Hightower, who backs up Edgerrin James, gained only 13 yards in eight carries, but two of his attempts came on fourth down and were among the biggest plays in Sunday's 23-13 victory at San Francisco.
First, there was his 2-yard touchdown run on fourth-and-inches, a score that put Arizona up 20-10 with 4:03 left in the third quarter. Then when coach Ken Whisenhunt decided to go for it on fourth-and-one at the San Francisco 27, Hightower got the ball again and ran two yards for a first down.
That allowed the Cardinals to run out another 3› minutes of an 18-play drive that used up 10:08 and culminated in Neil Rackers' clinching 30-yard field goal with 1:57 to play.
Hightower, a fifth-round draft pick and the 13th running back selected, impressed the coaches in training camp, leading to the release of longtime Cardinal Marcel Shipp.
Whisenhunt said Hightower stood out in goal-line drills during camp. That led to the decision to make him the No. 1 back when the Cardinals are in critical need of a yard or two.
"When you get into that situation you go with the guy who showed you that he could do it," Whisenhunt said, "and he didn't disappoint us, obviously."
Playing behind James is an education for the 22-year-old Hightower.
"It's great," he said after Wednesday's practice. "I learn something every single day. ... I'm constantly learning. I'm constantly becoming better. I try to be quiet and just observe."
Quarterback Kurt Warner sees similarities in the two backs, neither of whom are breakaway threats.
"Tim is one of those guys that's going to go in and pound, too," Warner said. "He's not going to go backwards. He's going to put his head down and give you some tough yards in some key situations."
Hightower set Richmond career and single-season records for yardage and touchdowns in just two seasons as a starter. The Cardinals passed on more high-profile backs earlier in the draft before going with him.
He said his relatively late selection provides motivation, but he knew he could play in the NFL.
"I put the hard work in. I've been disciplined and did the workouts and applied myself," Hightower said. "I knew when I had my opportunity that I would make the most out of it. Fortunately, I was able to be here in a great situation for me, great coaching and great players."

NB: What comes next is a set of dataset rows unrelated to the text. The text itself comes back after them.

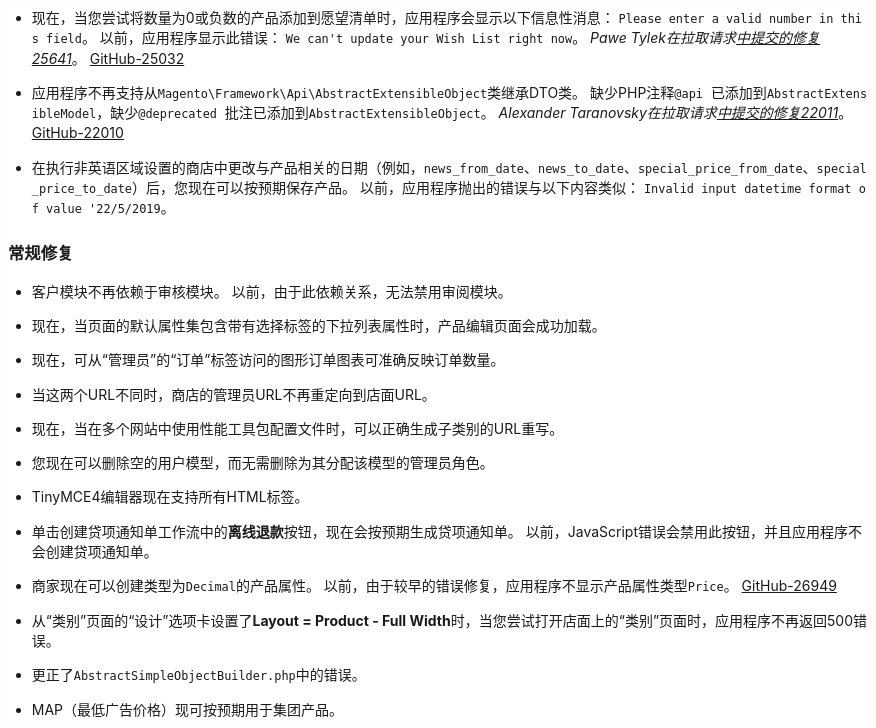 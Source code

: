 

* 现在，当您尝试将数量为0或负数的产品添加到愿望清单时，应用程序会显示以下信息性消息： `Please enter a valid number in this field`。 以前，应用程序显示此错误： `We can't update your Wish List right now`。 _Pawe Tylek在拉取请求[中提交的修复25641](https://github.com/magento/magento2/pull/25641)_。 [GitHub-25032](https://github.com/magento/magento2/issues/25032)



* 应用程序不再支持从`Magento\Framework\Api\AbstractExtensibleObject`类继承DTO类。 缺少PHP注释`@api`  已添加到`AbstractExtensibleModel`，缺少`@deprecated`  批注已添加到`AbstractExtensibleObject`。  _Alexander Taranovsky在拉取请求[中提交的修复22011](https://github.com/magento/magento2/pull/22011)_。 [GitHub-22010](https://github.com/magento/magento2/issues/22010)



* 在执行非英语区域设置的商店中更改与产品相关的日期（例如，`news_from_date`、`news_to_date`、`special_price_from_date`、`special_price_to_date`）后，您现在可以按预期保存产品。 以前，应用程序抛出的错误与以下内容类似： `Invalid input datetime format of value '22/5/2019`。

### 常规修复



* 客户模块不再依赖于审核模块。 以前，由于此依赖关系，无法禁用审阅模块。



* 现在，当页面的默认属性集包含带有选择标签的下拉列表属性时，产品编辑页面会成功加载。



* 现在，可从“管理员”的“订单”标签访问的图形订单图表可准确反映订单数量。



* 当这两个URL不同时，商店的管理员URL不再重定向到店面URL。



* 现在，当在多个网站中使用性能工具包配置文件时，可以正确生成子类别的URL重写。



* 您现在可以删除空的用户模型，而无需删除为其分配该模型的管理员角色。



* TinyMCE4编辑器现在支持所有HTML标签。



* 单击创建贷项通知单工作流中的&#x200B;**离线退款**&#x200B;按钮，现在会按预期生成贷项通知单。 以前，JavaScript错误会禁用此按钮，并且应用程序不会创建贷项通知单。



* 商家现在可以创建类型为`Decimal`的产品属性。 以前，由于较早的错误修复，应用程序不显示产品属性类型`Price`。 [GitHub-26949](https://github.com/magento/magento2/issues/26949)



* 从“类别”页面的“设计”选项卡设置了&#x200B;**Layout = Product - Full Width**&#x200B;时，当您尝试打开店面上的“类别”页面时，应用程序不再返回500错误。



* 更正了`AbstractSimpleObjectBuilder.php`中的错误。



* MAP（最低广告价格）现可按预期用于集团产品。
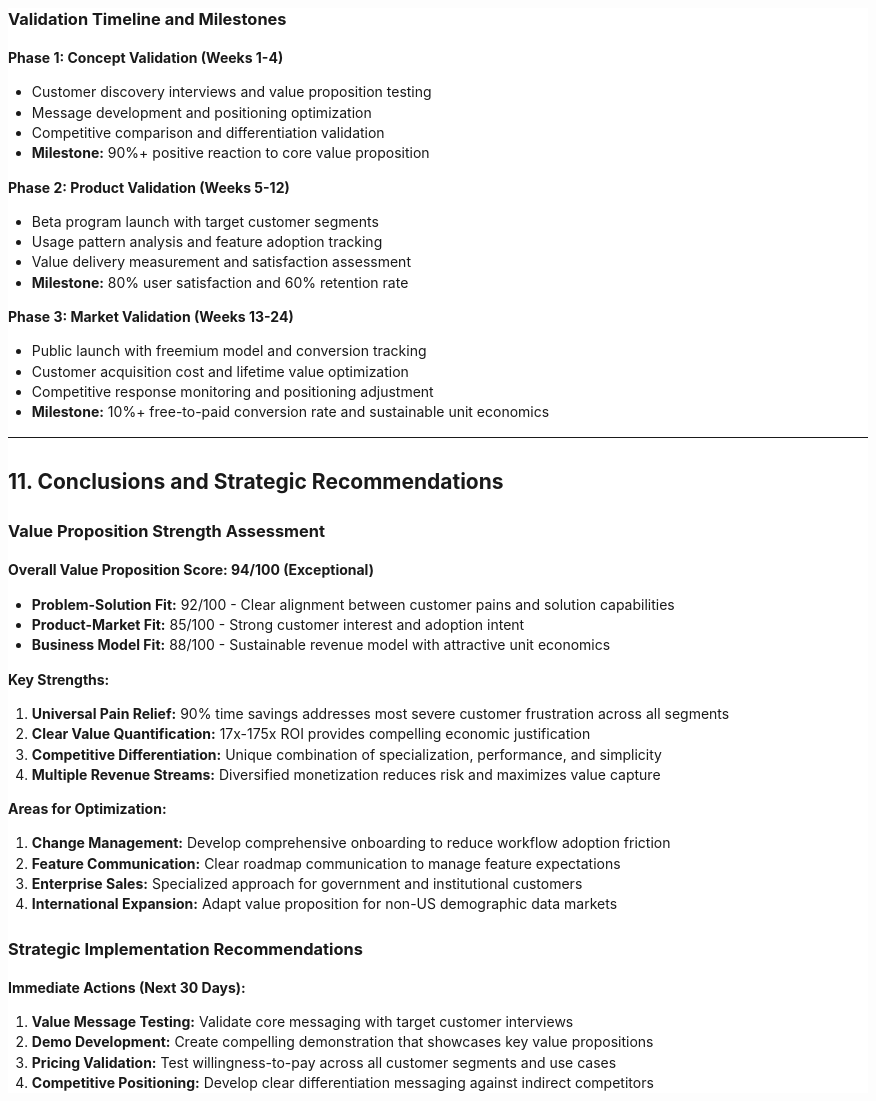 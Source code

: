 ### Validation Timeline and Milestones

**Phase 1: Concept Validation (Weeks 1-4)**
- Customer discovery interviews and value proposition testing
- Message development and positioning optimization
- Competitive comparison and differentiation validation
- **Milestone:** 90%+ positive reaction to core value proposition

**Phase 2: Product Validation (Weeks 5-12)**
- Beta program launch with target customer segments
- Usage pattern analysis and feature adoption tracking
- Value delivery measurement and satisfaction assessment
- **Milestone:** 80% user satisfaction and 60% retention rate

**Phase 3: Market Validation (Weeks 13-24)**
- Public launch with freemium model and conversion tracking
- Customer acquisition cost and lifetime value optimization
- Competitive response monitoring and positioning adjustment
- **Milestone:** 10%+ free-to-paid conversion rate and sustainable unit economics

---

## 11. Conclusions and Strategic Recommendations

### Value Proposition Strength Assessment

**Overall Value Proposition Score: 94/100 (Exceptional)**
- **Problem-Solution Fit:** 92/100 - Clear alignment between customer pains and solution capabilities
- **Product-Market Fit:** 85/100 - Strong customer interest and adoption intent
- **Business Model Fit:** 88/100 - Sustainable revenue model with attractive unit economics

**Key Strengths:**
1. **Universal Pain Relief:** 90% time savings addresses most severe customer frustration across all segments
2. **Clear Value Quantification:** 17x-175x ROI provides compelling economic justification
3. **Competitive Differentiation:** Unique combination of specialization, performance, and simplicity
4. **Multiple Revenue Streams:** Diversified monetization reduces risk and maximizes value capture

**Areas for Optimization:**
1. **Change Management:** Develop comprehensive onboarding to reduce workflow adoption friction
2. **Feature Communication:** Clear roadmap communication to manage feature expectations
3. **Enterprise Sales:** Specialized approach for government and institutional customers
4. **International Expansion:** Adapt value proposition for non-US demographic data markets

### Strategic Implementation Recommendations

**Immediate Actions (Next 30 Days):**
1. **Value Message Testing:** Validate core messaging with target customer interviews
2. **Demo Development:** Create compelling demonstration that showcases key value propositions
3. **Pricing Validation:** Test willingness-to-pay across all customer segments and use cases
4. **Competitive Positioning:** Develop clear differentiation messaging against indirect competitors

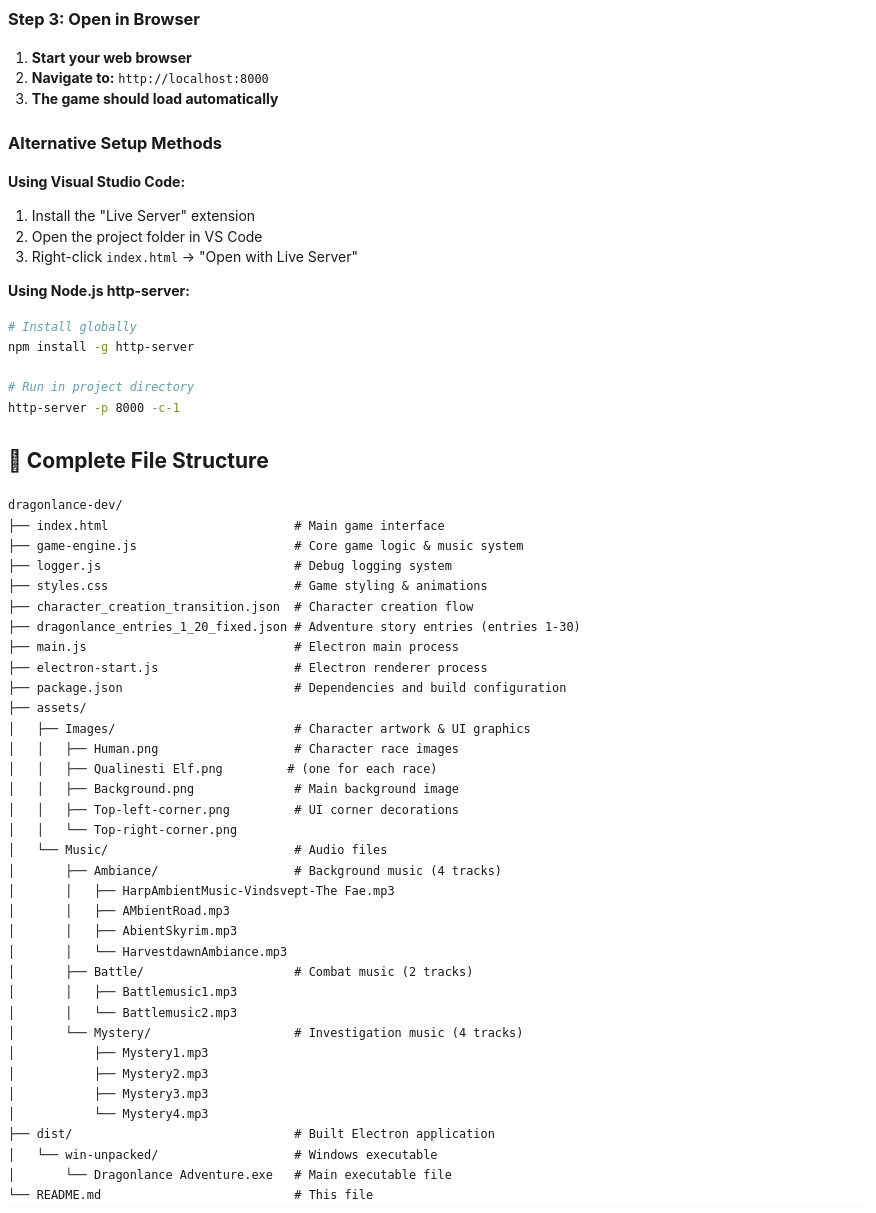 ### Step 3: Open in Browser

1. **Start your web browser**
2. **Navigate to:** `http://localhost:8000`
3. **The game should load automatically**

### Alternative Setup Methods

**Using Visual Studio Code:**
1. Install the "Live Server" extension
2. Open the project folder in VS Code
3. Right-click `index.html` → "Open with Live Server"

**Using Node.js http-server:**
```bash
# Install globally
npm install -g http-server

# Run in project directory
http-server -p 8000 -c-1
```

## 📁 Complete File Structure

```
dragonlance-dev/
├── index.html                          # Main game interface
├── game-engine.js                      # Core game logic & music system
├── logger.js                           # Debug logging system
├── styles.css                          # Game styling & animations
├── character_creation_transition.json  # Character creation flow
├── dragonlance_entries_1_20_fixed.json # Adventure story entries (entries 1-30)
├── main.js                             # Electron main process
├── electron-start.js                   # Electron renderer process
├── package.json                        # Dependencies and build configuration
├── assets/
│   ├── Images/                         # Character artwork & UI graphics
│   │   ├── Human.png                   # Character race images
│   │   ├── Qualinesti Elf.png         # (one for each race)
│   │   ├── Background.png              # Main background image
│   │   ├── Top-left-corner.png         # UI corner decorations
│   │   └── Top-right-corner.png
│   └── Music/                          # Audio files
│       ├── Ambiance/                   # Background music (4 tracks)
│       │   ├── HarpAmbientMusic-Vindsvept-The Fae.mp3
│       │   ├── AMbientRoad.mp3
│       │   ├── AbientSkyrim.mp3
│       │   └── HarvestdawnAmbiance.mp3
│       ├── Battle/                     # Combat music (2 tracks)
│       │   ├── Battlemusic1.mp3
│       │   └── Battlemusic2.mp3
│       └── Mystery/                    # Investigation music (4 tracks)
│           ├── Mystery1.mp3
│           ├── Mystery2.mp3
│           ├── Mystery3.mp3
│           └── Mystery4.mp3
├── dist/                               # Built Electron application
│   └── win-unpacked/                   # Windows executable
│       └── Dragonlance Adventure.exe   # Main executable file
└── README.md                           # This file
```
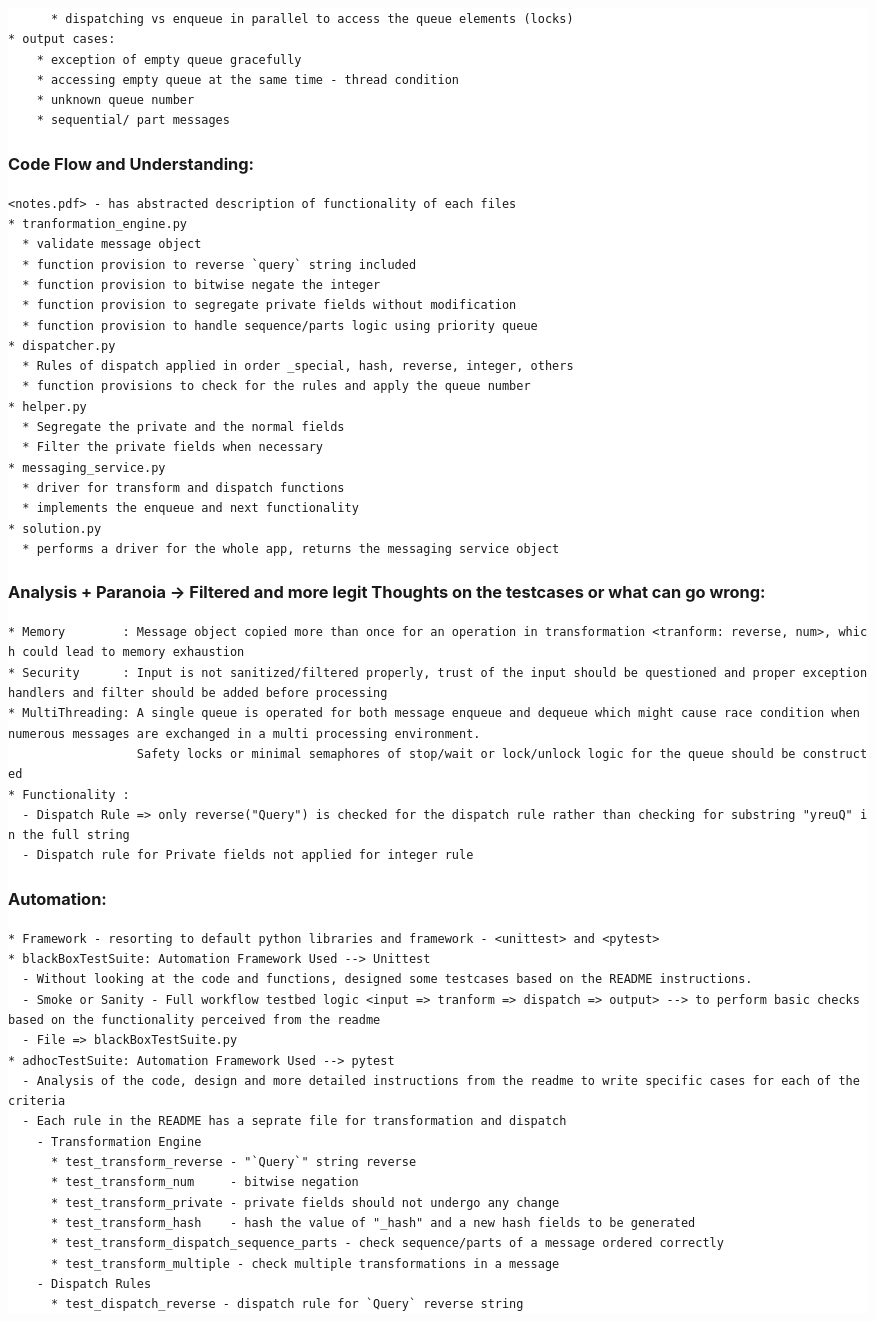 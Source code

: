           * dispatching vs enqueue in parallel to access the queue elements (locks)
    * output cases:
        * exception of empty queue gracefully
        * accessing empty queue at the same time - thread condition
        * unknown queue number
        * sequential/ part messages

### Code Flow and Understanding:
    <notes.pdf> - has abstracted description of functionality of each files
    * tranformation_engine.py
      * validate message object
      * function provision to reverse `query` string included
      * function provision to bitwise negate the integer
      * function provision to segregate private fields without modification
      * function provision to handle sequence/parts logic using priority queue
    * dispatcher.py
      * Rules of dispatch applied in order _special, hash, reverse, integer, others
      * function provisions to check for the rules and apply the queue number
    * helper.py
      * Segregate the private and the normal fields
      * Filter the private fields when necessary
    * messaging_service.py
      * driver for transform and dispatch functions
      * implements the enqueue and next functionality
    * solution.py
      * performs a driver for the whole app, returns the messaging service object

### Analysis + Paranoia -> Filtered and more legit Thoughts on the testcases or what can go wrong:
    * Memory        : Message object copied more than once for an operation in transformation <tranform: reverse, num>, which could lead to memory exhaustion
    * Security      : Input is not sanitized/filtered properly, trust of the input should be questioned and proper exception handlers and filter should be added before processing
    * MultiThreading: A single queue is operated for both message enqueue and dequeue which might cause race condition when numerous messages are exchanged in a multi processing environment.
                      Safety locks or minimal semaphores of stop/wait or lock/unlock logic for the queue should be constructed
    * Functionality :
      - Dispatch Rule => only reverse("Query") is checked for the dispatch rule rather than checking for substring "yreuQ" in the full string
      - Dispatch rule for Private fields not applied for integer rule

### Automation:
    * Framework - resorting to default python libraries and framework - <unittest> and <pytest>
    * blackBoxTestSuite: Automation Framework Used --> Unittest
      - Without looking at the code and functions, designed some testcases based on the README instructions.
      - Smoke or Sanity - Full workflow testbed logic <input => tranform => dispatch => output> --> to perform basic checks based on the functionality perceived from the readme
      - File => blackBoxTestSuite.py  
    * adhocTestSuite: Automation Framework Used --> pytest
      - Analysis of the code, design and more detailed instructions from the readme to write specific cases for each of the criteria
      - Each rule in the README has a seprate file for transformation and dispatch
        - Transformation Engine
          * test_transform_reverse - "`Query`" string reverse
          * test_transform_num     - bitwise negation
          * test_transform_private - private fields should not undergo any change
          * test_transform_hash    - hash the value of "_hash" and a new hash fields to be generated
          * test_transform_dispatch_sequence_parts - check sequence/parts of a message ordered correctly
          * test_transform_multiple - check multiple transformations in a message
        - Dispatch Rules
          * test_dispatch_reverse - dispatch rule for `Query` reverse string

He arrived in training camp eager to play whatever role the Cardinals had for him.
"Whether it's third down, whether it's short yardage, special teams, that's something I wanted to be good at," Hightower said.
Now that he's in the NFL, Hightower said he is taking nothing for granted.
"I'm just fortunate to be here," he said. "I'm blessed and I just want to keep taking advantage of the opportunity."